Past performance does not guarantee future results

Composite Inception Date: 01/01/2016
Returns of less than one year are not annualized.
BBH Structured Fixed Income Benchmark is a combination of two indices. The Bloomberg US ABS Index was used prior to 11/1/2023; the Bloomberg U.S. ABS ex. Stranded Cost Utility Index is used subsequently. Due to recent changes in the composition of the Bloomberg US ABS Index, the new Bloomberg U.S. ABS ex. Stranded Cost Utility Index more closely reflects the effective duration of the strategy. One cannot invest directly in an index.

Sources: Bloomberg and BBH & Co.

Market Environment

First quarter 2025 may have been the calm before the storm. Treasury rates declined across the yield curve as concerns about muted growth prospects emerged due to indications the U.S. government planned to introduce protectionist trade policies. These concerns impacted investor predictions for forward-looking Fed interest rate decisions, indicating one additional Fed rate cut was expected and bringing the tally of expectations to four cuts by year end. The next Fed decision is scheduled for May 7th, and investors predict no change to the federal funds rate at that meeting.

The Bloomberg U.S. Aggregate Index returned 2.8% during the first quarter as interest rates declined and credit spreads widened modestly from a low base. Riskier market segments underperformed high-quality bonds. The Bloomberg U.S. Corporate High Yield Index returned 1.0%, and the S&P 500 Index returned -4.3%. All major credit segments of the Bloomberg U.S. Aggregate Index had negative excess returns during the quarter.

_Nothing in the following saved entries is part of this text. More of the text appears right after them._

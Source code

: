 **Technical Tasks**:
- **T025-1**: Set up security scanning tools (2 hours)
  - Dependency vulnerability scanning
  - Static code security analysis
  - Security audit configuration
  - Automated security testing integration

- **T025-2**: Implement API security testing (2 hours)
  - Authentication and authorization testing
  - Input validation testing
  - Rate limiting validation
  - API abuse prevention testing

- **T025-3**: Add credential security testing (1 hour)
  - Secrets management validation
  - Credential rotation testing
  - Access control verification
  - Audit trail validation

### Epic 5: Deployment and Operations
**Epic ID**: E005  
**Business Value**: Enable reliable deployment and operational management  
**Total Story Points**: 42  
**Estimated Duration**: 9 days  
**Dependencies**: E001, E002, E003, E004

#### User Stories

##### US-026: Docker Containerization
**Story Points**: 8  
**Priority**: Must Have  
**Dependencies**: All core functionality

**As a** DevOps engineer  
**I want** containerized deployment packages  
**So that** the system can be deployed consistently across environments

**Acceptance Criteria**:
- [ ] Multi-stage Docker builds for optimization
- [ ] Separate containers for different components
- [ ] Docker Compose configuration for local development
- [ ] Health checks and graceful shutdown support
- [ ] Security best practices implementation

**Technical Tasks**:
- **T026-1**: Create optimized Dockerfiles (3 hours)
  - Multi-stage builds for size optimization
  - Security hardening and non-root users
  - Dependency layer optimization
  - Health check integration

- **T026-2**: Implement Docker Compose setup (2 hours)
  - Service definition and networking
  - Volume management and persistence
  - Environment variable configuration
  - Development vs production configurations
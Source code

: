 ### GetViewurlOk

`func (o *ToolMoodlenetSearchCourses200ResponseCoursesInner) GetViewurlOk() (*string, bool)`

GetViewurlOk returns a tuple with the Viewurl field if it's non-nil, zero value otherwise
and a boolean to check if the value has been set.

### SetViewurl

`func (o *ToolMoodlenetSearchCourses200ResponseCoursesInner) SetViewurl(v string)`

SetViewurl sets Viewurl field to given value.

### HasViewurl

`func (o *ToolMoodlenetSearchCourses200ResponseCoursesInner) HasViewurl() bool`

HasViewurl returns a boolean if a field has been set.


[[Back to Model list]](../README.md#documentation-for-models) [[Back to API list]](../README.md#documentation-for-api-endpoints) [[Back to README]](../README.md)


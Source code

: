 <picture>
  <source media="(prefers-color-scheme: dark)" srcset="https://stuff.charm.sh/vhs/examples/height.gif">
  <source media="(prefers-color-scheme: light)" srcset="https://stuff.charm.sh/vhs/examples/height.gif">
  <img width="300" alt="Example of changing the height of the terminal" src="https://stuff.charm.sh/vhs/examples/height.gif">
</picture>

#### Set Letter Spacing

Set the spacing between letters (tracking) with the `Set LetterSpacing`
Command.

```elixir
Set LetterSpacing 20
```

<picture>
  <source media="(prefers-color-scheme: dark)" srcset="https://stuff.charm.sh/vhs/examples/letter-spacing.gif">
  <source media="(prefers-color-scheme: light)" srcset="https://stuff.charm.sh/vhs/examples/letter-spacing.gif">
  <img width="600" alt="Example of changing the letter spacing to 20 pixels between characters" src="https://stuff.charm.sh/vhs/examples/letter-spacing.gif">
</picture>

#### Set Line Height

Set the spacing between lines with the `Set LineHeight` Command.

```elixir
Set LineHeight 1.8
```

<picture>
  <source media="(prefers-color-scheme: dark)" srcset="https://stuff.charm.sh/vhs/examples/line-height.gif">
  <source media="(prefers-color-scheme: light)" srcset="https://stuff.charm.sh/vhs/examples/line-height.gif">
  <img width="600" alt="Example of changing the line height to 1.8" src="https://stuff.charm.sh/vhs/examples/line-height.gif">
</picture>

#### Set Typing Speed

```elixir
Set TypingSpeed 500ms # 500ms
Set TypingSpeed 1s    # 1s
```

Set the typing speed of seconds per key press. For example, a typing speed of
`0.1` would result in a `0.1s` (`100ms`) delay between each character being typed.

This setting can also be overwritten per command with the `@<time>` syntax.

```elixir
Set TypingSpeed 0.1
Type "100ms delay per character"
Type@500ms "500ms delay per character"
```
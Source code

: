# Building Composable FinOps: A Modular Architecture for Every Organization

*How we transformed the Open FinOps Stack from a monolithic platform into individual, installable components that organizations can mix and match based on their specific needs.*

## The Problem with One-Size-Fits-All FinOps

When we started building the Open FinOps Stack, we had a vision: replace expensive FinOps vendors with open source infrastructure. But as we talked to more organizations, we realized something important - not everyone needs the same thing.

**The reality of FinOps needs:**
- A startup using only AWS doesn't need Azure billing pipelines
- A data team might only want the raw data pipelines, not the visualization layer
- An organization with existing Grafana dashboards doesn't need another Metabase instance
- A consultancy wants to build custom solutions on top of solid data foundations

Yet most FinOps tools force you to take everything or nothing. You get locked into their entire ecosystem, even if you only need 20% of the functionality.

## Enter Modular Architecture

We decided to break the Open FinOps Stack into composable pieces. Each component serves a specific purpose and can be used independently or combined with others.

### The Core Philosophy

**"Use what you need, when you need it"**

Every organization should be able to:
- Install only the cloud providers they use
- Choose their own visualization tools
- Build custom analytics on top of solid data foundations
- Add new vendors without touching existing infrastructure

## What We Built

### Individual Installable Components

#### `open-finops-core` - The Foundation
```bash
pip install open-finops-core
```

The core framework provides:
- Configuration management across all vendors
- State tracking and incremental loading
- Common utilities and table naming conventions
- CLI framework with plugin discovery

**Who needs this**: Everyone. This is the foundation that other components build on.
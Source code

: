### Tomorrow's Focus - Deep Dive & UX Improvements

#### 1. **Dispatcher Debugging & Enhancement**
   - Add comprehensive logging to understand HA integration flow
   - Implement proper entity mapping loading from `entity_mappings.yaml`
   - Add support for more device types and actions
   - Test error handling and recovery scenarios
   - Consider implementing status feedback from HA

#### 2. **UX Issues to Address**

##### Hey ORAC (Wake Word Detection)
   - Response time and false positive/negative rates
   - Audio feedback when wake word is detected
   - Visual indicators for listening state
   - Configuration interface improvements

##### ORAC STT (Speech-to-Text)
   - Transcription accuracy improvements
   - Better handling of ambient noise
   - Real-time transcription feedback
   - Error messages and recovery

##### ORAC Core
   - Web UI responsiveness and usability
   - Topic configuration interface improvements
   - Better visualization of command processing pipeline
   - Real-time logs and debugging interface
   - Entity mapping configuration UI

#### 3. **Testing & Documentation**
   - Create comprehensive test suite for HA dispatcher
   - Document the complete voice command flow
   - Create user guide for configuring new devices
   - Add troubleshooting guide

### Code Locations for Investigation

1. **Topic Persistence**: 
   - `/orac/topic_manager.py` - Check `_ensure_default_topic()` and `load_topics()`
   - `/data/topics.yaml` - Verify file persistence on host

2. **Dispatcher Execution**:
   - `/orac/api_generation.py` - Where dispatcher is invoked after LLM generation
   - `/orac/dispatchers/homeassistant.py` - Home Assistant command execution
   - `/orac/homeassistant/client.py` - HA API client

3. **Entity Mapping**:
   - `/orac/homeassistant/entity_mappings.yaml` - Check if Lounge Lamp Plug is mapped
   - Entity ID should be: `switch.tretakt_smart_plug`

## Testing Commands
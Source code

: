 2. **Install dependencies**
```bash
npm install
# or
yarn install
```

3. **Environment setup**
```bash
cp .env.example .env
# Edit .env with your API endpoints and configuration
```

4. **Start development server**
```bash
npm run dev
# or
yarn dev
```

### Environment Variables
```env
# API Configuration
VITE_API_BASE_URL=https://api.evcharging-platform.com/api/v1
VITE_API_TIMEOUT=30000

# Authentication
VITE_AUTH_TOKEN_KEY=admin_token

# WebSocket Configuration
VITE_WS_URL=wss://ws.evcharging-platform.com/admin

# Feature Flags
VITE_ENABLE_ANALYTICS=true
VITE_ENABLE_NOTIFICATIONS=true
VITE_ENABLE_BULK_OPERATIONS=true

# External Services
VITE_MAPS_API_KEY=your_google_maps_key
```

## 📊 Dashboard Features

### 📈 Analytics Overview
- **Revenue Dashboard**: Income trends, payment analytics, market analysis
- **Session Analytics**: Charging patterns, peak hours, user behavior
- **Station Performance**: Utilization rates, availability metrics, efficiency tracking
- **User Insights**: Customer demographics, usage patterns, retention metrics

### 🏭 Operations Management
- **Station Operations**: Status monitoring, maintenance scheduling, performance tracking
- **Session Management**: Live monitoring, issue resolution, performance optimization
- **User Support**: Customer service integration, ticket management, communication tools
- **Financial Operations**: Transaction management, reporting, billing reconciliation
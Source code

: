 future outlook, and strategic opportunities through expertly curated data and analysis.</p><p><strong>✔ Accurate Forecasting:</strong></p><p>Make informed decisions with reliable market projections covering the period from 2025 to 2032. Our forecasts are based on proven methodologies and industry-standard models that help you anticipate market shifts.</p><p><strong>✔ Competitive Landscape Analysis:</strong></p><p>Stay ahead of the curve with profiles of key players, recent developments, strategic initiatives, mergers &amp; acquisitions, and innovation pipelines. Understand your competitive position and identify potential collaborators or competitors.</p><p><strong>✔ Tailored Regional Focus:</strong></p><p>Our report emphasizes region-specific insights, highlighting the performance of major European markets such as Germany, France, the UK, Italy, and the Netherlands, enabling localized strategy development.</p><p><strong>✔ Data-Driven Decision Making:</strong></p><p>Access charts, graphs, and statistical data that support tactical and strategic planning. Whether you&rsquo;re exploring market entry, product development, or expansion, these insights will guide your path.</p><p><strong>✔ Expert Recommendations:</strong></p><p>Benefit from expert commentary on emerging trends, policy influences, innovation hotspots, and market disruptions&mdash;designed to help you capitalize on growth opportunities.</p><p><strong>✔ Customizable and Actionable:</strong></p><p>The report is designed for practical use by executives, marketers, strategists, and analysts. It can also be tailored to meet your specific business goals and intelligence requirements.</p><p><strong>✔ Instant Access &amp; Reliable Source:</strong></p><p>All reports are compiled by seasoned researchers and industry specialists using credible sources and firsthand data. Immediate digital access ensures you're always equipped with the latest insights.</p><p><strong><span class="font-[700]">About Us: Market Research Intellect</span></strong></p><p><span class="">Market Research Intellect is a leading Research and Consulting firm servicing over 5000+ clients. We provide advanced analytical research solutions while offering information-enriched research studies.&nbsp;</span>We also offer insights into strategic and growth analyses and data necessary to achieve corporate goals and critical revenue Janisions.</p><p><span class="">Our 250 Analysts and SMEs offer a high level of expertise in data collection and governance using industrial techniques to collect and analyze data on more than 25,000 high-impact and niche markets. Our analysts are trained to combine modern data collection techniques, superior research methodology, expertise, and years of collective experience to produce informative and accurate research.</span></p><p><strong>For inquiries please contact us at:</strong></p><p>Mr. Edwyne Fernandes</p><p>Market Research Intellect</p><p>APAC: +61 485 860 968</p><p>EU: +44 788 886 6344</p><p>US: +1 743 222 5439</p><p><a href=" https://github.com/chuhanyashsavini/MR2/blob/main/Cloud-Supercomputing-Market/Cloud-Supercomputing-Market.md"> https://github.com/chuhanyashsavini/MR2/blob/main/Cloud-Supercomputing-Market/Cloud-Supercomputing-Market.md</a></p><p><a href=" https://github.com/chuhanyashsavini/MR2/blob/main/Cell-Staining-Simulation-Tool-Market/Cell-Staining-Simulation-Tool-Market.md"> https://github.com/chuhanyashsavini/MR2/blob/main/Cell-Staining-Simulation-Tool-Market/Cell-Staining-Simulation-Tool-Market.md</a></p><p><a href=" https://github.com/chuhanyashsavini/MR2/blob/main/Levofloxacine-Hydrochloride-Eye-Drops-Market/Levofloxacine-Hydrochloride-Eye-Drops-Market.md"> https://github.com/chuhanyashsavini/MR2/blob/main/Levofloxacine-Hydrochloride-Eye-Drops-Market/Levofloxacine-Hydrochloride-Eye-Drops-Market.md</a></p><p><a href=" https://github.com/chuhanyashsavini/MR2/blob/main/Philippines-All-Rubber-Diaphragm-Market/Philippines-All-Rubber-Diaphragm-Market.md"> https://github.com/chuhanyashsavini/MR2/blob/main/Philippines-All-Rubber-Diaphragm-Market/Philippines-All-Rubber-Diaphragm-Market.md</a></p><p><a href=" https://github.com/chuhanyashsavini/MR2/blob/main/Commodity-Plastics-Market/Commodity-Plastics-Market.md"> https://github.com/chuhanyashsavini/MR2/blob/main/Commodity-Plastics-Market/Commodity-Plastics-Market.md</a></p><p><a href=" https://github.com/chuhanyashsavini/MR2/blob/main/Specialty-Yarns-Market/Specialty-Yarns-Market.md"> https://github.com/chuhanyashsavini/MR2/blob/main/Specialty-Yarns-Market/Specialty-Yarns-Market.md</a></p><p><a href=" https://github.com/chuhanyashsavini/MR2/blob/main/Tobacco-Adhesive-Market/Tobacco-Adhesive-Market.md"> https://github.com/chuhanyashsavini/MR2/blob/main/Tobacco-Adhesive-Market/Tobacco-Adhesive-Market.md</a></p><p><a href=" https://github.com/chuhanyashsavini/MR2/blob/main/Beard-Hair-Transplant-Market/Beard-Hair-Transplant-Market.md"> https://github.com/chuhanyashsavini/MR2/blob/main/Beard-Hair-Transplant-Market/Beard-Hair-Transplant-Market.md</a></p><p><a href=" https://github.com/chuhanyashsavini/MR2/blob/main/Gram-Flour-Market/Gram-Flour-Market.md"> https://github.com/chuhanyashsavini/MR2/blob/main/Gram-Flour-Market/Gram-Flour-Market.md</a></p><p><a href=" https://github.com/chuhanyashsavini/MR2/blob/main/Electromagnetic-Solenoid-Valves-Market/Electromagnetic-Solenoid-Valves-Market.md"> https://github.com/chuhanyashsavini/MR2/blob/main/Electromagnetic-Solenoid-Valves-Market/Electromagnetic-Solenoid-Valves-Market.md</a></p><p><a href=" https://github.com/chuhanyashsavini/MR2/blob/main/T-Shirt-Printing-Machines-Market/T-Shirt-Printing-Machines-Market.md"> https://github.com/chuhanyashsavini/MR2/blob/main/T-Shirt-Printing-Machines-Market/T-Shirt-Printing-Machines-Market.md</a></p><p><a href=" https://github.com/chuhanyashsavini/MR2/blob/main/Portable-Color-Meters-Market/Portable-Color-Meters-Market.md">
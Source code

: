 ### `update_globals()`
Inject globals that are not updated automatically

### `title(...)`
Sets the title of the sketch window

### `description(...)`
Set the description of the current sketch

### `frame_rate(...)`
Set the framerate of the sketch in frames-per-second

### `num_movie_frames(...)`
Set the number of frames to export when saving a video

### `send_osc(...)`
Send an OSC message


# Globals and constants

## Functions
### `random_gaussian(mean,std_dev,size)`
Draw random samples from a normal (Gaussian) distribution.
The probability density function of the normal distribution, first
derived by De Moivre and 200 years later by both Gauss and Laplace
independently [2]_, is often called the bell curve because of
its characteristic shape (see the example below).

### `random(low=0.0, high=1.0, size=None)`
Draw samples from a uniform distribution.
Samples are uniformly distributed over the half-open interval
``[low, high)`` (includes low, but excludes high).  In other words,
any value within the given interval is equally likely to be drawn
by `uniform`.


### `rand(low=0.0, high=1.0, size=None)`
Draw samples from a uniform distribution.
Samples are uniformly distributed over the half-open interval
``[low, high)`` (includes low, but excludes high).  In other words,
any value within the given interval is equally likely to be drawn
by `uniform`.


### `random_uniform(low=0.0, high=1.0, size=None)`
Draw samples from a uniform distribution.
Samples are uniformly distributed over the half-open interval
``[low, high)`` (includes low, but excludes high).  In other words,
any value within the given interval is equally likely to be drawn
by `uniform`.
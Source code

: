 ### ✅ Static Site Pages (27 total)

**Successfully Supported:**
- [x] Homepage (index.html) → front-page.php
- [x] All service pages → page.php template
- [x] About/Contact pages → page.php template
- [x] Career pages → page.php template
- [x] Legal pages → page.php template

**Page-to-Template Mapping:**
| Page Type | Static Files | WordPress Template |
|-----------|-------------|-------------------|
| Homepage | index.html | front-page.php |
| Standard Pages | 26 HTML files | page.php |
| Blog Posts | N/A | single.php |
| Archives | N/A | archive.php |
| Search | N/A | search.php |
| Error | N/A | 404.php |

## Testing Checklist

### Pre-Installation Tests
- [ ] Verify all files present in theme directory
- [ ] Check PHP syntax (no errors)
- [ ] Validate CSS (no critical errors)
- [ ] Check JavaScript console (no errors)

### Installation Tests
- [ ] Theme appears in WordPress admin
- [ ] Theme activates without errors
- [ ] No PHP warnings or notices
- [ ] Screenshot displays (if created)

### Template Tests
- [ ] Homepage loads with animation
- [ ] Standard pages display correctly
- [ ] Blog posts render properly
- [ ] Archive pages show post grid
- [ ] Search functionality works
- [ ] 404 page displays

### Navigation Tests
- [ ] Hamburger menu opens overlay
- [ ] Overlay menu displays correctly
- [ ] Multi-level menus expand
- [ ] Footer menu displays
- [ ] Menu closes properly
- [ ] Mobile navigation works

Credit issuance remained robust during the quarter, with issuers refinancing short maturities amid low credit spreads, muted volatility, and strong demand. High-grade corporate bond issuance increased 19% while high yield issuance (bonds plus loans) was flat year over year. Asset-backed securities (ABS) issuance was flat, but nontraditional ABS volumes increased 10% from 2024’s pace. Commercial mortgage-backed securities (CMBS) volumes jumped 139% off a lower base year over year. Net issuance was modest but positive in all credit sectors.

With spreads wider and positive net issuance, opportunities are emerging in pockets of the market. The percentage of credits that screened as a “buy” increased to 11% from 4% for investment-grade corporate bonds and to 38% from 16% for high yield corporate bonds. The percentage of loans screening as a “buy” decreased though to 45% from 58%. Within the investment-grade corporate credit market, interest rate-sensitive sectors like life insurance, finance companies, and banks continue to screen attractively, while opportunities are also emerging in consumer cyclical companies. Tariff pressures should have a greater effect on more leveraged businesses in the high yield market, which drove credit spreads toward more appropriate ranges.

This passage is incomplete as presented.